After overhearing her discussing her revelation with Sidney, Jesse rejects Sara. Karissa's mother confronts her at a party, confessing how much she herself struggled as a single mother and imploring Karissa not to make the same mistake. At the party, Sara attempts to reconcile with Jesse, but he is adamant about not continuing their relationship or being present in their child's life. Devastated, Sara binge-drinks and nearly succumbs to alcohol poisoning, but later reconciles with her parents. Lorraine convinces the school council to keep her on board, and begins advocating for them to provide birth control and encourage abstinence.

In an epilogue, Sidney reveals that the principal resigned, and that the daycare is full, surmising that most girls have left the school in search of a better daycare. She encourages parents to be particular when advising their children about love, family, and relationships, and wishes the new mothers luck. Rose has become a reluctant mother and is shunned by the rest of her family for her teen pregnancy.

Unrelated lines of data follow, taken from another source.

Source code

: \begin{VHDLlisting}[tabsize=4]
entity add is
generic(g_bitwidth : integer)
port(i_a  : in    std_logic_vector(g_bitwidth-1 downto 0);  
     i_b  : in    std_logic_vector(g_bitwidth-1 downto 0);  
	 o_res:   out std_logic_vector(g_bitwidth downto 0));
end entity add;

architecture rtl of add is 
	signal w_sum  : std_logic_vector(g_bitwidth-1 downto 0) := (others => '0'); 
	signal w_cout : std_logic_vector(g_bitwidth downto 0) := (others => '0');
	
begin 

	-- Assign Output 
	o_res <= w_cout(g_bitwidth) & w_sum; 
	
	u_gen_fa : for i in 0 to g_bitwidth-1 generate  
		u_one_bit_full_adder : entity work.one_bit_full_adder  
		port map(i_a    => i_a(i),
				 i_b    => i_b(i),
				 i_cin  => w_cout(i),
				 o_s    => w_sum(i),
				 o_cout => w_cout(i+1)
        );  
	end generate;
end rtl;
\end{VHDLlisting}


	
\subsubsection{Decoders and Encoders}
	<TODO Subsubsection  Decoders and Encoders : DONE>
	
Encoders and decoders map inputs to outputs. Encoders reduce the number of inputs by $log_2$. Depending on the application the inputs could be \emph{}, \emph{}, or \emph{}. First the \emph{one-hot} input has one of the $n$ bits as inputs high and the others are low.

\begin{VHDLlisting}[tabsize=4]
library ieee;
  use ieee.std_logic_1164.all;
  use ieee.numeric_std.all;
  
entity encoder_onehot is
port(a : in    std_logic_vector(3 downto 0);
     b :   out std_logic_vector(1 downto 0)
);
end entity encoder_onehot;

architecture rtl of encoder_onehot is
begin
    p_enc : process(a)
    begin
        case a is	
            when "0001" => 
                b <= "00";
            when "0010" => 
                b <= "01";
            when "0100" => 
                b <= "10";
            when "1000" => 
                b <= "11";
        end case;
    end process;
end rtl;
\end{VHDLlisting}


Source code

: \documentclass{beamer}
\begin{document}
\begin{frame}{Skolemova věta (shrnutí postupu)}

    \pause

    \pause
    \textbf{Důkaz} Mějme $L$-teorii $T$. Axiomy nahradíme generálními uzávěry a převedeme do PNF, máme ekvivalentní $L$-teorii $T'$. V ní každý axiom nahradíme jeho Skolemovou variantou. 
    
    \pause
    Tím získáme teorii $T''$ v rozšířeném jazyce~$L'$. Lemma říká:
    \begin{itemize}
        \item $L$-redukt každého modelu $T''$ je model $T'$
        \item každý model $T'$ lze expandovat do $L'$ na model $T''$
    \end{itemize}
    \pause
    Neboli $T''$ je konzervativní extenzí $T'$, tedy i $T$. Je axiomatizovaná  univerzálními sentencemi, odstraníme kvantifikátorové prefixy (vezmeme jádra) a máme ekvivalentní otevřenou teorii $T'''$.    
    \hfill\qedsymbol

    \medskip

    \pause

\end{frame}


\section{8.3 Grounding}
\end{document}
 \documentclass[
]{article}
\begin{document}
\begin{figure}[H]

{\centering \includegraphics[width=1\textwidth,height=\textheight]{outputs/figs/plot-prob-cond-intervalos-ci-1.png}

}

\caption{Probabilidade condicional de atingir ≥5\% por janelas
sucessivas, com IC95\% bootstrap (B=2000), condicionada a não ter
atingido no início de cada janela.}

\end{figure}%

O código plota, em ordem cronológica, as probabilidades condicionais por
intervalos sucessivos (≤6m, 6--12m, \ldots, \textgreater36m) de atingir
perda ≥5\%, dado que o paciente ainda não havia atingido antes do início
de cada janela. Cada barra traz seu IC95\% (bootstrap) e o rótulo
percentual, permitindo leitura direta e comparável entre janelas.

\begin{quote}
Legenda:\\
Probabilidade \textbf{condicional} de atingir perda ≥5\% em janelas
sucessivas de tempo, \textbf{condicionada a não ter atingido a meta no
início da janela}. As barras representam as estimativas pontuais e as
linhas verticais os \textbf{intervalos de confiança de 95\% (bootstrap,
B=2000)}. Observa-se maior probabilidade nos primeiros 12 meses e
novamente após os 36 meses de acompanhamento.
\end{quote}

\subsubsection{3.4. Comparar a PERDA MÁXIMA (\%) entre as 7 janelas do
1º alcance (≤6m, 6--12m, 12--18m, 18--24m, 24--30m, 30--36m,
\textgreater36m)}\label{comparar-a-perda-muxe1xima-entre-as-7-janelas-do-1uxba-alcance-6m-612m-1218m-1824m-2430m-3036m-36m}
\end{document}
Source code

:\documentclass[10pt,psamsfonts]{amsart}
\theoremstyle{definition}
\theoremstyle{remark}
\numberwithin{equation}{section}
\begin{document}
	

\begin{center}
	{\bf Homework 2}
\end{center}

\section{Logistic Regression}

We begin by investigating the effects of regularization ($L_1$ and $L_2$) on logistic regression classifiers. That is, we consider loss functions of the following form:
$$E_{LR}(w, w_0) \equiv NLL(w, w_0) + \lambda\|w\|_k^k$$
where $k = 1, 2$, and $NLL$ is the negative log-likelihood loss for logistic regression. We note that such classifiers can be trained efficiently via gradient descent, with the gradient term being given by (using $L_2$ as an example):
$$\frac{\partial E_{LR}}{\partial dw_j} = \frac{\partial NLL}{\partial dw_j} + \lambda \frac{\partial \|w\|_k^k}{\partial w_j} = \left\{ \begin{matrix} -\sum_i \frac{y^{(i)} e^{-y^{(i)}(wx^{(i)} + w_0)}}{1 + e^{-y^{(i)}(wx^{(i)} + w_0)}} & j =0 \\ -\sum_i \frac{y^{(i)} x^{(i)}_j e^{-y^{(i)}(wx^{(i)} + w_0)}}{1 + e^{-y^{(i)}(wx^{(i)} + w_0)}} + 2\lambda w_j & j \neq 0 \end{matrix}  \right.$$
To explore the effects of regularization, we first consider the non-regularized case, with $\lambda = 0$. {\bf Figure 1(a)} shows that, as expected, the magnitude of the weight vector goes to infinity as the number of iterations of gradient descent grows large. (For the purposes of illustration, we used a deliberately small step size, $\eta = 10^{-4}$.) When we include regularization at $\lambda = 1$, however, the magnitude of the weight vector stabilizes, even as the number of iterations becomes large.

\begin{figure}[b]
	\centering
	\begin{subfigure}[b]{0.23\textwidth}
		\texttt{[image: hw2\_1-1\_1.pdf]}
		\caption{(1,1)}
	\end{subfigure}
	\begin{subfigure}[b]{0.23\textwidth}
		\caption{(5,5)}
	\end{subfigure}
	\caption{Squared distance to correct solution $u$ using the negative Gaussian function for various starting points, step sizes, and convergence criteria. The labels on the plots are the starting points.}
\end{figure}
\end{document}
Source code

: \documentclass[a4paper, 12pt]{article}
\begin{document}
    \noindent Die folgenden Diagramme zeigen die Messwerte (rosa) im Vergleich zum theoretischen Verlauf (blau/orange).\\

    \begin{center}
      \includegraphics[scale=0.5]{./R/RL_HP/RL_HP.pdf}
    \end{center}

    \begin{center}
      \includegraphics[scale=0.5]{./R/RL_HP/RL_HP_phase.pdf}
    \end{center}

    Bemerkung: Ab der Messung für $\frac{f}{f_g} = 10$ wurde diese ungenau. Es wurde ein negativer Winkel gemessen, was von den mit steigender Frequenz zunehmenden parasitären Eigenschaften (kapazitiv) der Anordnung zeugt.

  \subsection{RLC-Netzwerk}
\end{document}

During the final months of her pregnancy, Sara sees Jesse with his new girlfriend and begins to regret having become pregnant so young, lamenting the future she could have had with Jesse. The film concludes with Sara happily raising her daughter with the support of her parents.

==Cast==
- Thora Birch as Sidney Bloom
- Madisen Beaty as Sara Dougan
- David Clayton Rogers as Brady Leary
- Max Ehrich as Jesse Moretti
- James McCaffrey as Michael Dougan
- Camryn Manheim as Nurse Kim Daly
- Nancy Travis as Lorraine Dougan
- Michelle DeFraites as Karissa
- Jenna Leigh Hall as Iris
- Erin Frederic as Kathleen Kingsbury; the Reporter
- Kelly Heyer as Rose
- Tim Powell as Principal Bachman
- Ben Winchell as Troy

==Production==
The film uses actual news footage from the time of the story, including footage of Gloucester's then-mayor Carolyn Kirk accusing school principal Bachman of giving unverified information to Time magazine.

The performance of The Pregnancy Pact instigated the making of The Pregnancy Project, written by Teena Booth, who also co-wrote The Pregnancy Pact along with Pam Davis.

==Reception==
It received a modest review in Variety, whose reviewer had rather seen the producers "developing an original story or more closely adhering to the one that motivated it". The family-oriented Common Sense Media gave 3 stars out of 5, citing that the movie could be a useful conversation starter between parents and teenagers.

Of the two hundred and fourteen Lifetime Original Movies released up to 2011, The Pregnancy Pact was ranked as the fourth highest rated movie on Lifetime television.